(Data excerpts)
Start of Block
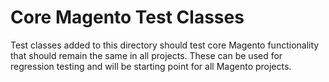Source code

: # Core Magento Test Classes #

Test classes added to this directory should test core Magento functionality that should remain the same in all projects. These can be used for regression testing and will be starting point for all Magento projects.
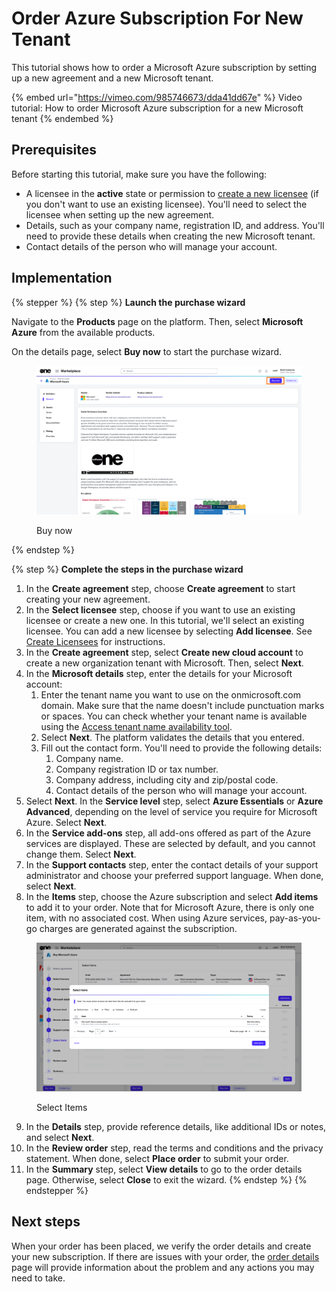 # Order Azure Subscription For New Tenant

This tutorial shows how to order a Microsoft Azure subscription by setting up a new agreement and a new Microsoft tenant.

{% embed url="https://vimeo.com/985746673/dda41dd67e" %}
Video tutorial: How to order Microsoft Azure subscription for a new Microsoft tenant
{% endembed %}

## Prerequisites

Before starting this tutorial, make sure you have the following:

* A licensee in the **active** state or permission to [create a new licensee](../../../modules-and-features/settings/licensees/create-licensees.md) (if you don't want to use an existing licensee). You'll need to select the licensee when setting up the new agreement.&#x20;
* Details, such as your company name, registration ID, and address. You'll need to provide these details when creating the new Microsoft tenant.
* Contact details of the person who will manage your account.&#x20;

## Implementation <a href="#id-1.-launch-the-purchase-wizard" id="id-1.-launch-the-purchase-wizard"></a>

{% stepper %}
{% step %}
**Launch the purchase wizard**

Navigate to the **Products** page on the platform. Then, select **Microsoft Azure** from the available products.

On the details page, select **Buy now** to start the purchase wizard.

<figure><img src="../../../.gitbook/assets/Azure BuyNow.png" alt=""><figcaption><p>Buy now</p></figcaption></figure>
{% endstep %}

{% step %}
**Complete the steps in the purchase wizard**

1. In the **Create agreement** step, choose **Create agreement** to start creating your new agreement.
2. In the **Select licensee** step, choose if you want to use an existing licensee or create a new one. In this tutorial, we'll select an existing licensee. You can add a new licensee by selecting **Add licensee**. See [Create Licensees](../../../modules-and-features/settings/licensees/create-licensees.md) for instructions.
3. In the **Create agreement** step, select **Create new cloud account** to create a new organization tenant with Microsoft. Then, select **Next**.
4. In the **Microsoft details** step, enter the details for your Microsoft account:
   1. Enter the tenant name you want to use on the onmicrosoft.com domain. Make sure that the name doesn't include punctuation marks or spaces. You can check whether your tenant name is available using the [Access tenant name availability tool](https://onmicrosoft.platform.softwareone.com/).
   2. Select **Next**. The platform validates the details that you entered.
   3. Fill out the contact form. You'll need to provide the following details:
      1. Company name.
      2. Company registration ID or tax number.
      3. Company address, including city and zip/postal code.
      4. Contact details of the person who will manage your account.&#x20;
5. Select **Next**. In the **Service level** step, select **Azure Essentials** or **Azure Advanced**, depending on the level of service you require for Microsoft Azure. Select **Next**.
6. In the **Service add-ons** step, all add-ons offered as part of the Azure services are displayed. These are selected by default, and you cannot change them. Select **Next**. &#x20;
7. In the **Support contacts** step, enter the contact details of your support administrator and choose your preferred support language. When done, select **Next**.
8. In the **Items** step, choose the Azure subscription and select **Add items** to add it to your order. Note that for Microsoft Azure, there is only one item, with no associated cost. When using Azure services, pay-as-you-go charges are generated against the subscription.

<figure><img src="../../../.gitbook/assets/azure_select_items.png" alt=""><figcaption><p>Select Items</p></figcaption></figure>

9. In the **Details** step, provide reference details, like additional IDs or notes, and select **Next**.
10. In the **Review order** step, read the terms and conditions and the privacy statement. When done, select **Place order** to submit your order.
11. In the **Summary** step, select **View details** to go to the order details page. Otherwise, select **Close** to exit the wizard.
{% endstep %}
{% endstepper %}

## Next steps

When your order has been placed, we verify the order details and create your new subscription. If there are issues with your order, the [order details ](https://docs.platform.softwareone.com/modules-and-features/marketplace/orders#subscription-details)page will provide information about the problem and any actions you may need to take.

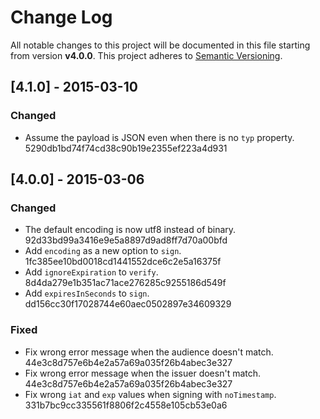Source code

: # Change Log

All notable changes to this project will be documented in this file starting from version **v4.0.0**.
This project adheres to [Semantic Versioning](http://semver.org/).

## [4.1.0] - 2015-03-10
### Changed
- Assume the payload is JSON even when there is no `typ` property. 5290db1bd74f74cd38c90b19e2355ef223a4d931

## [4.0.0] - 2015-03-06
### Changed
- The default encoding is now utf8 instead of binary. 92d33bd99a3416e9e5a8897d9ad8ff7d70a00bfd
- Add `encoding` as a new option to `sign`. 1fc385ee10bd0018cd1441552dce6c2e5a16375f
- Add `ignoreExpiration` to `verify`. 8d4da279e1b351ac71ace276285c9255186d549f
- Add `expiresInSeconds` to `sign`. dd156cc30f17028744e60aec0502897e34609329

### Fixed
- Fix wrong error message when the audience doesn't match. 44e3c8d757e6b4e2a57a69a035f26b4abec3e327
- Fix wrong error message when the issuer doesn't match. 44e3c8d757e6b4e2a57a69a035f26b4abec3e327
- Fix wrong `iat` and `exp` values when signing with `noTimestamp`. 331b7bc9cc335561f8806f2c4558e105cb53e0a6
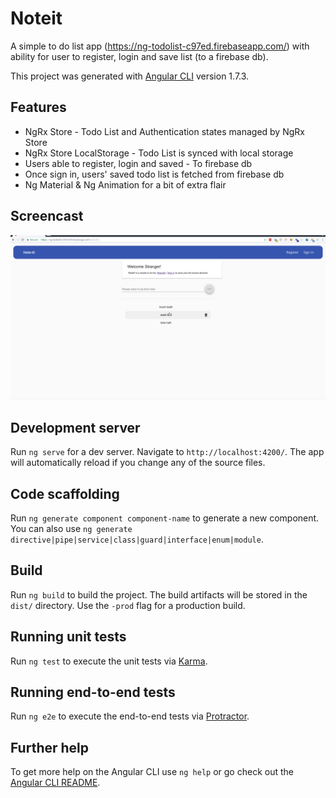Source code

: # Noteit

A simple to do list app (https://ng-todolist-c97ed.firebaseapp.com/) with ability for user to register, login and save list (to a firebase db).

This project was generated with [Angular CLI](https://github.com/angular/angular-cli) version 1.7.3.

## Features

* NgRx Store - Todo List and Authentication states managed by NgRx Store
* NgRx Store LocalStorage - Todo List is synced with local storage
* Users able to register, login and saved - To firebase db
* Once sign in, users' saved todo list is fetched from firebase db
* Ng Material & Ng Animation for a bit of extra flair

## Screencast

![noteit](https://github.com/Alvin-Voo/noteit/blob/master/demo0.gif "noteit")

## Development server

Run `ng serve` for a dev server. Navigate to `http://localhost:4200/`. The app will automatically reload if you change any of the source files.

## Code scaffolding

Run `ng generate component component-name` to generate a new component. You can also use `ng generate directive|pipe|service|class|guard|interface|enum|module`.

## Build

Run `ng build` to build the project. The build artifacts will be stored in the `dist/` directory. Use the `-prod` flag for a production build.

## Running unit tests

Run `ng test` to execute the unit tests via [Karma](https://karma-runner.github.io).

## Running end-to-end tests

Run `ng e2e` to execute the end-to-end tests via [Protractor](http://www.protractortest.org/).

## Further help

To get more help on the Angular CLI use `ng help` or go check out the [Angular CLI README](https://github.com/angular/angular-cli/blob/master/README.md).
End of Block
▶ **Exercise goal**
What is needed is an exact copy of all the entries above, minus the pictures.

▶ **Task response**
Source code

: # Core Magento Test Classes #

Test classes added to this directory should test core Magento functionality that should remain the same in all projects. These can be used for regression testing and will be starting point for all Magento projects.
 # Order Azure Subscription For New Tenant

This tutorial shows how to order a Microsoft Azure subscription by setting up a new agreement and a new Microsoft tenant.

{% embed url="https://vimeo.com/985746673/dda41dd67e" %}
Video tutorial: How to order Microsoft Azure subscription for a new Microsoft tenant
{% endembed %}

## Prerequisites

Before starting this tutorial, make sure you have the following:

* A licensee in the **active** state or permission to [create a new licensee](../../../modules-and-features/settings/licensees/create-licensees.md) (if you don't want to use an existing licensee). You'll need to select the licensee when setting up the new agreement.&#x20;
* Details, such as your company name, registration ID, and address. You'll need to provide these details when creating the new Microsoft tenant.
* Contact details of the person who will manage your account.&#x20;

## Implementation <a href="#id-1.-launch-the-purchase-wizard" id="id-1.-launch-the-purchase-wizard"></a>

{% stepper %}
{% step %}
**Launch the purchase wizard**

Navigate to the **Products** page on the platform. Then, select **Microsoft Azure** from the available products.

On the details page, select **Buy now** to start the purchase wizard.

<figure><img src="../../../.gitbook/assets/Azure BuyNow.png" alt=""><figcaption><p>Buy now</p></figcaption></figure>
{% endstep %}

{% step %}
**Complete the steps in the purchase wizard**

1. In the **Create agreement** step, choose **Create agreement** to start creating your new agreement.
2. In the **Select licensee** step, choose if you want to use an existing licensee or create a new one. In this tutorial, we'll select an existing licensee. You can add a new licensee by selecting **Add licensee**. See [Create Licensees](../../../modules-and-features/settings/licensees/create-licensees.md) for instructions.
3. In the **Create agreement** step, select **Create new cloud account** to create a new organization tenant with Microsoft. Then, select **Next**.
4. In the **Microsoft details** step, enter the details for your Microsoft account:
   1. Enter the tenant name you want to use on the onmicrosoft.com domain. Make sure that the name doesn't include punctuation marks or spaces. You can check whether your tenant name is available using the [Access tenant name availability tool](https://onmicrosoft.platform.softwareone.com/).
   2. Select **Next**. The platform validates the details that you entered.
   3. Fill out the contact form. You'll need to provide the following details:
      1. Company name.
      2. Company registration ID or tax number.
      3. Company address, including city and zip/postal code.
      4. Contact details of the person who will manage your account.&#x20;
5. Select **Next**. In the **Service level** step, select **Azure Essentials** or **Azure Advanced**, depending on the level of service you require for Microsoft Azure. Select **Next**.
6. In the **Service add-ons** step, all add-ons offered as part of the Azure services are displayed. These are selected by default, and you cannot change them. Select **Next**. &#x20;
7. In the **Support contacts** step, enter the contact details of your support administrator and choose your preferred support language. When done, select **Next**.
8. In the **Items** step, choose the Azure subscription and select **Add items** to add it to your order. Note that for Microsoft Azure, there is only one item, with no associated cost. When using Azure services, pay-as-you-go charges are generated against the subscription.

<figure><img src="../../../.gitbook/assets/azure_select_items.png" alt=""><figcaption><p>Select Items</p></figcaption></figure>

9. In the **Details** step, provide reference details, like additional IDs or notes, and select **Next**.
10. In the **Review order** step, read the terms and conditions and the privacy statement. When done, select **Place order** to submit your order.
11. In the **Summary** step, select **View details** to go to the order details page. Otherwise, select **Close** to exit the wizard.
{% endstep %}
{% endstepper %}

## Next steps

When your order has been placed, we verify the order details and create your new subscription. If there are issues with your order, the [order details ](https://docs.platform.softwareone.com/modules-and-features/marketplace/orders#subscription-details)page will provide information about the problem and any actions you may need to take.

Source code

: # Change Log

All notable changes to this project will be documented in this file starting from version **v4.0.0**.
This project adheres to [Semantic Versioning](http://semver.org/).

## [4.1.0] - 2015-03-10
### Changed
- Assume the payload is JSON even when there is no `typ` property. 5290db1bd74f74cd38c90b19e2355ef223a4d931

## [4.0.0] - 2015-03-06
### Changed
- The default encoding is now utf8 instead of binary. 92d33bd99a3416e9e5a8897d9ad8ff7d70a00bfd
- Add `encoding` as a new option to `sign`. 1fc385ee10bd0018cd1441552dce6c2e5a16375f
- Add `ignoreExpiration` to `verify`. 8d4da279e1b351ac71ace276285c9255186d549f
- Add `expiresInSeconds` to `sign`. dd156cc30f17028744e60aec0502897e34609329

### Fixed
- Fix wrong error message when the audience doesn't match. 44e3c8d757e6b4e2a57a69a035f26b4abec3e327
- Fix wrong error message when the issuer doesn't match. 44e3c8d757e6b4e2a57a69a035f26b4abec3e327
- Fix wrong `iat` and `exp` values when signing with `noTimestamp`. 331b7bc9cc335561f8806f2c4558e105cb53e0a6
Source code

: # Noteit

A simple to do list app (https://ng-todolist-c97ed.firebaseapp.com/) with ability for user to register, login and save list (to a firebase db).

This project was generated with [Angular CLI](https://github.com/angular/angular-cli) version 1.7.3.

## Features

* NgRx Store - Todo List and Authentication states managed by NgRx Store
* NgRx Store LocalStorage - Todo List is synced with local storage
* Users able to register, login and saved - To firebase db
* Once sign in, users' saved todo list is fetched from firebase db
* Ng Material & Ng Animation for a bit of extra flair

## Screencast

![noteit](https://github.com/Alvin-Voo/noteit/blob/master/demo0.gif "noteit")

## Development server

Run `ng serve` for a dev server. Navigate to `http://localhost:4200/`. The app will automatically reload if you change any of the source files.

## Code scaffolding

Run `ng generate component component-name` to generate a new component. You can also use `ng generate directive|pipe|service|class|guard|interface|enum|module`.

## Build

Run `ng build` to build the project. The build artifacts will be stored in the `dist/` directory. Use the `-prod` flag for a production build.

## Running unit tests

Run `ng test` to execute the unit tests via [Karma](https://karma-runner.github.io).

## Running end-to-end tests

Run `ng e2e` to execute the end-to-end tests via [Protractor](http://www.protractortest.org/).

## Further help

To get more help on the Angular CLI use `ng help` or go check out the [Angular CLI README](https://github.com/angular/angular-cli/blob/master/README.md).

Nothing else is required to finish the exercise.